This month, the Show&Tell team has been discussing and passing back and forth great films made by women. So we wanted to share some of our favorites with our community.

Founder & CEO, Keith’s Pick:

Thank You For Coming by Sara Lamm

Rent on the filmmaker’s website:

I may be partial because I advised the filmmaker on building partnerships and securing a national PBS broadcast…The film follows director Sara Lamm in her search to find her dad after learning she’s sperm donor conceived. It’s a documentary I’ve seen a few times and each time I fall further in love with the honest, vulnerable nuance of the director’s journey. It’s funny, poetic and sometimes raw….and it has a great double entendre for a title.

Head of Filmmaker Engagement, Nadia’s Pick:

Happy as Lazzaro by Alice Rohrwacher

I have never felt more in love with a film than with this magic realism masterpiece. From its simplicity to philosophical storytelling; Happy as Lazzaro is one of those films where the more you watch it the more you learn.
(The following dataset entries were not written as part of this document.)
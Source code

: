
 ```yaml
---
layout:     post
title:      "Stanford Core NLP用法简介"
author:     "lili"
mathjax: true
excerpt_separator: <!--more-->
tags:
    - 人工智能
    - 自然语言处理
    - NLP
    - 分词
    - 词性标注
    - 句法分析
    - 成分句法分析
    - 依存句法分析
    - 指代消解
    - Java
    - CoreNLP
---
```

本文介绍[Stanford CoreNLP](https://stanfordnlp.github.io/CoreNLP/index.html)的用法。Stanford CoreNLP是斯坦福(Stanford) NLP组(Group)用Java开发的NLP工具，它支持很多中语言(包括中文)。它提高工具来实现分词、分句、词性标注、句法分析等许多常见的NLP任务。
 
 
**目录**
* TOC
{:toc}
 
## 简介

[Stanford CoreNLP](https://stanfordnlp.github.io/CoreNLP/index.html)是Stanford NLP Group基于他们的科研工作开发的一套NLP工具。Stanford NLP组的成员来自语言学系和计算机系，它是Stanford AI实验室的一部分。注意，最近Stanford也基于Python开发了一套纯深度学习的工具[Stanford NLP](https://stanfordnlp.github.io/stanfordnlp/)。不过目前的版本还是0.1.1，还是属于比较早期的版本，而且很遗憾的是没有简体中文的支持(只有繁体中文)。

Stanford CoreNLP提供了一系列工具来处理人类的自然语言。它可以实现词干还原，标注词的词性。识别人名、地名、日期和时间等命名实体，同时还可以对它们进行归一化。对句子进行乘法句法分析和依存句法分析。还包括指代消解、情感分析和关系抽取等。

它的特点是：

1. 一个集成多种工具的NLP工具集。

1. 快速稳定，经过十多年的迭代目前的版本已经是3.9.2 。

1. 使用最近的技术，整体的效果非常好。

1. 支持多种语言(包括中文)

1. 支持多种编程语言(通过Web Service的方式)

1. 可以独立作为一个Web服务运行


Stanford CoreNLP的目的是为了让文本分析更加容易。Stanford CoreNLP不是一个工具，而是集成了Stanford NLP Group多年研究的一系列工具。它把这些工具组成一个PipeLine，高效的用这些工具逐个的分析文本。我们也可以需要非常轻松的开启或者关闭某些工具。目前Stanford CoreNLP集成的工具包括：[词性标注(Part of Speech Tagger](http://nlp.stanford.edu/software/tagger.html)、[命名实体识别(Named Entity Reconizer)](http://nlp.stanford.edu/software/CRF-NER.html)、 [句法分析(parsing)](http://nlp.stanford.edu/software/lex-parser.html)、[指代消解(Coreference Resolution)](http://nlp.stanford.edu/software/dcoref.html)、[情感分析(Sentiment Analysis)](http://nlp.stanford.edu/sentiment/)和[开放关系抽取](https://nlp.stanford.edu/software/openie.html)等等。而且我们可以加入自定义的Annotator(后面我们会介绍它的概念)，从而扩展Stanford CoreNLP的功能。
Every time I watch this film I observe new details I didn’t notice before. This film has a unique look, and one of the most beautiful aesthetics I have seen. Shot in 16mm by female French DP Helene Louvart, Happy as Lazzaro takes you to another world.
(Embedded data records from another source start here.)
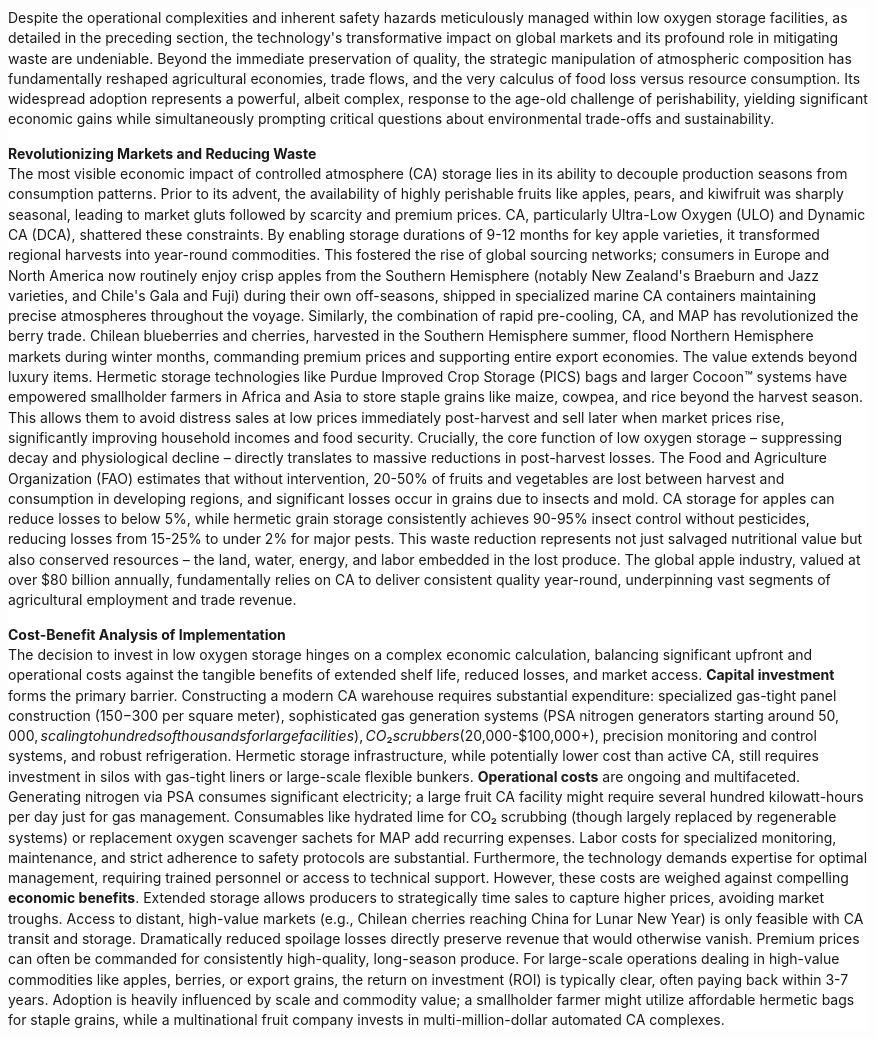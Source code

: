 Despite the operational complexities and inherent safety hazards meticulously managed within low oxygen storage facilities, as detailed in the preceding section, the technology's transformative impact on global markets and its profound role in mitigating waste are undeniable. Beyond the immediate preservation of quality, the strategic manipulation of atmospheric composition has fundamentally reshaped agricultural economies, trade flows, and the very calculus of food loss versus resource consumption. Its widespread adoption represents a powerful, albeit complex, response to the age-old challenge of perishability, yielding significant economic gains while simultaneously prompting critical questions about environmental trade-offs and sustainability.

**Revolutionizing Markets and Reducing Waste**  
The most visible economic impact of controlled atmosphere (CA) storage lies in its ability to decouple production seasons from consumption patterns. Prior to its advent, the availability of highly perishable fruits like apples, pears, and kiwifruit was sharply seasonal, leading to market gluts followed by scarcity and premium prices. CA, particularly Ultra-Low Oxygen (ULO) and Dynamic CA (DCA), shattered these constraints. By enabling storage durations of 9-12 months for key apple varieties, it transformed regional harvests into year-round commodities. This fostered the rise of global sourcing networks; consumers in Europe and North America now routinely enjoy crisp apples from the Southern Hemisphere (notably New Zealand's Braeburn and Jazz varieties, and Chile's Gala and Fuji) during their own off-seasons, shipped in specialized marine CA containers maintaining precise atmospheres throughout the voyage. Similarly, the combination of rapid pre-cooling, CA, and MAP has revolutionized the berry trade. Chilean blueberries and cherries, harvested in the Southern Hemisphere summer, flood Northern Hemisphere markets during winter months, commanding premium prices and supporting entire export economies. The value extends beyond luxury items. Hermetic storage technologies like Purdue Improved Crop Storage (PICS) bags and larger Cocoon™ systems have empowered smallholder farmers in Africa and Asia to store staple grains like maize, cowpea, and rice beyond the harvest season. This allows them to avoid distress sales at low prices immediately post-harvest and sell later when market prices rise, significantly improving household incomes and food security. Crucially, the core function of low oxygen storage – suppressing decay and physiological decline – directly translates to massive reductions in post-harvest losses. The Food and Agriculture Organization (FAO) estimates that without intervention, 20-50% of fruits and vegetables are lost between harvest and consumption in developing regions, and significant losses occur in grains due to insects and mold. CA storage for apples can reduce losses to below 5%, while hermetic grain storage consistently achieves 90-95% insect control without pesticides, reducing losses from 15-25% to under 2% for major pests. This waste reduction represents not just salvaged nutritional value but also conserved resources – the land, water, energy, and labor embedded in the lost produce. The global apple industry, valued at over $80 billion annually, fundamentally relies on CA to deliver consistent quality year-round, underpinning vast segments of agricultural employment and trade revenue.

**Cost-Benefit Analysis of Implementation**  
The decision to invest in low oxygen storage hinges on a complex economic calculation, balancing significant upfront and operational costs against the tangible benefits of extended shelf life, reduced losses, and market access. **Capital investment** forms the primary barrier. Constructing a modern CA warehouse requires substantial expenditure: specialized gas-tight panel construction ($150-$300 per square meter), sophisticated gas generation systems (PSA nitrogen generators starting around $50,000, scaling to hundreds of thousands for large facilities), CO₂ scrubbers ($20,000-$100,000+), precision monitoring and control systems, and robust refrigeration. Hermetic storage infrastructure, while potentially lower cost than active CA, still requires investment in silos with gas-tight liners or large-scale flexible bunkers. **Operational costs** are ongoing and multifaceted. Generating nitrogen via PSA consumes significant electricity; a large fruit CA facility might require several hundred kilowatt-hours per day just for gas management. Consumables like hydrated lime for CO₂ scrubbing (though largely replaced by regenerable systems) or replacement oxygen scavenger sachets for MAP add recurring expenses. Labor costs for specialized monitoring, maintenance, and strict adherence to safety protocols are substantial. Furthermore, the technology demands expertise for optimal management, requiring trained personnel or access to technical support. However, these costs are weighed against compelling **economic benefits**. Extended storage allows producers to strategically time sales to capture higher prices, avoiding market troughs. Access to distant, high-value markets (e.g., Chilean cherries reaching China for Lunar New Year) is only feasible with CA transit and storage. Dramatically reduced spoilage losses directly preserve revenue that would otherwise vanish. Premium prices can often be commanded for consistently high-quality, long-season produce. For large-scale operations dealing in high-value commodities like apples, berries, or export grains, the return on investment (ROI) is typically clear, often paying back within 3-7 years. Adoption is heavily influenced by scale and commodity value; a smallholder farmer might utilize affordable hermetic bags for staple grains, while a multinational fruit company invests in multi-million-dollar automated CA complexes.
Head of Product, Alex’s Pick

When Harry Met Sally by Nora Ephron

I could rewatch this movie 1000x and never get sick of it — there’s no one who writes and directs comedy better than Nora Ephron, and I think When Harry Met Sally is one of her best works — its funny and touching and even though I know how cheesy that new years eve scene is, it still makes me cry every time I watch it. I disagree with Harry though and will say — I do believe men and women can just be friends.
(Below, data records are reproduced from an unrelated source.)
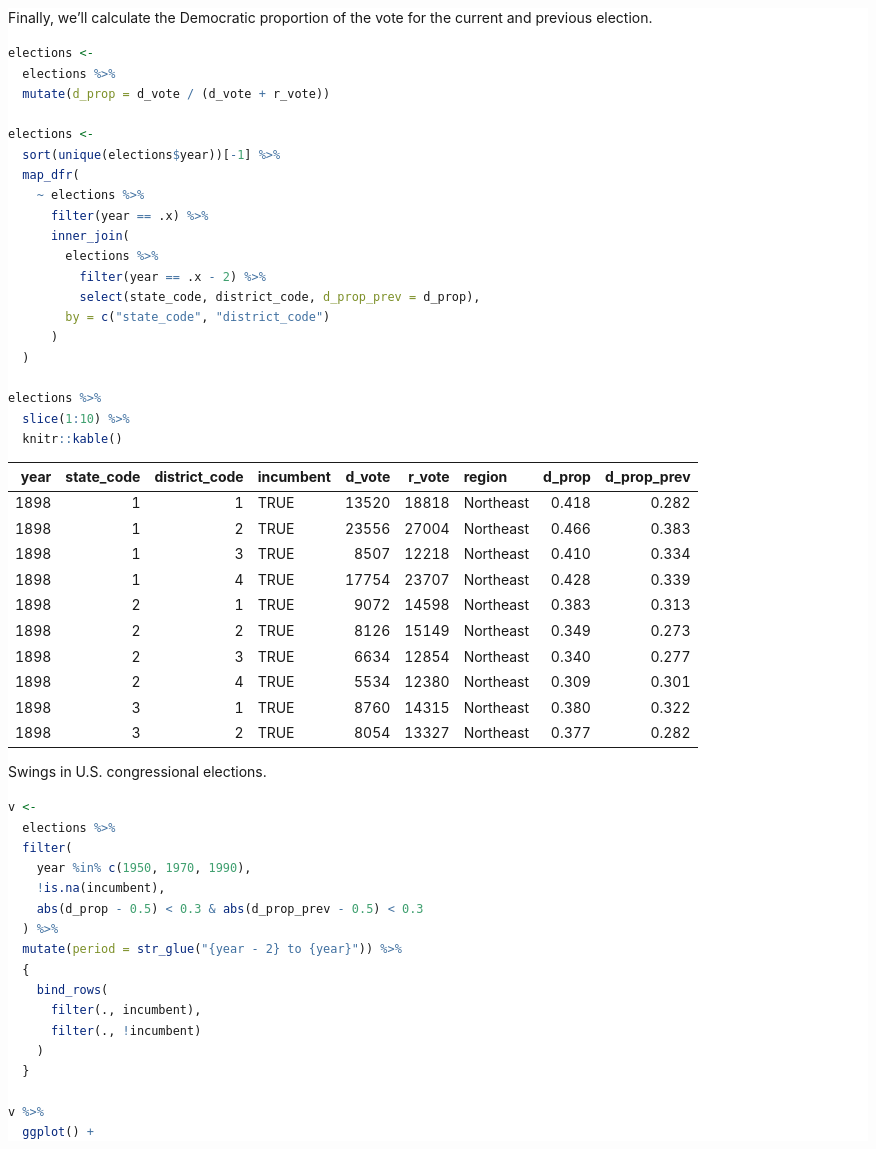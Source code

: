 Finally, we’ll calculate the Democratic proportion of the vote for the
current and previous election.

``` r
elections <- 
  elections %>% 
  mutate(d_prop = d_vote / (d_vote + r_vote))

elections <- 
  sort(unique(elections$year))[-1] %>% 
  map_dfr(
    ~ elections %>% 
      filter(year == .x) %>% 
      inner_join(
        elections %>% 
          filter(year == .x - 2) %>% 
          select(state_code, district_code, d_prop_prev = d_prop),
        by = c("state_code", "district_code")
      )
  )

elections %>% 
  slice(1:10) %>% 
  knitr::kable()
```

| year | state\_code | district\_code | incumbent | d\_vote | r\_vote | region    | d\_prop | d\_prop\_prev |
|-----:|------------:|---------------:|:----------|--------:|--------:|:----------|--------:|--------------:|
| 1898 |           1 |              1 | TRUE      |   13520 |   18818 | Northeast |   0.418 |         0.282 |
| 1898 |           1 |              2 | TRUE      |   23556 |   27004 | Northeast |   0.466 |         0.383 |
| 1898 |           1 |              3 | TRUE      |    8507 |   12218 | Northeast |   0.410 |         0.334 |
| 1898 |           1 |              4 | TRUE      |   17754 |   23707 | Northeast |   0.428 |         0.339 |
| 1898 |           2 |              1 | TRUE      |    9072 |   14598 | Northeast |   0.383 |         0.313 |
| 1898 |           2 |              2 | TRUE      |    8126 |   15149 | Northeast |   0.349 |         0.273 |
| 1898 |           2 |              3 | TRUE      |    6634 |   12854 | Northeast |   0.340 |         0.277 |
| 1898 |           2 |              4 | TRUE      |    5534 |   12380 | Northeast |   0.309 |         0.301 |
| 1898 |           3 |              1 | TRUE      |    8760 |   14315 | Northeast |   0.380 |         0.322 |
| 1898 |           3 |              2 | TRUE      |    8054 |   13327 | Northeast |   0.377 |         0.282 |

Swings in U.S. congressional elections.

``` r
v <- 
  elections %>% 
  filter(
    year %in% c(1950, 1970, 1990),
    !is.na(incumbent),
    abs(d_prop - 0.5) < 0.3 & abs(d_prop_prev - 0.5) < 0.3
  ) %>% 
  mutate(period = str_glue("{year - 2} to {year}")) %>% 
  {
    bind_rows(
      filter(., incumbent),
      filter(., !incumbent)
    )
  }

v %>% 
  ggplot() +
```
Creative Content Producer, Lauren’s Pick

Faces Places by Agnes Varda & JR

Faces Places is one of the only documentaries I could watch over and over again. Agnes Varda is phenomenal in this film. Seeing her work with JR to literally and figuratively amplify the faces and voices of the people in the rural areas of France always brightens my day.

Video Editing Intern, Katherine’s Pick

Tigers Are Not Afraid by Issa Lopez

I watched this film for class last semester! Tigers Are Not Afraid illuminates the corruption and economic distress of Mexico during the war between the government and drug trafficking syndicates. Director Issa Lopez is able to create a captivating blend between fantasy and genuine horror as we follow a group of children navigating this dangerous world. Based on her native country and personal accounts, this film resonated with me long after the shocking ending on screen.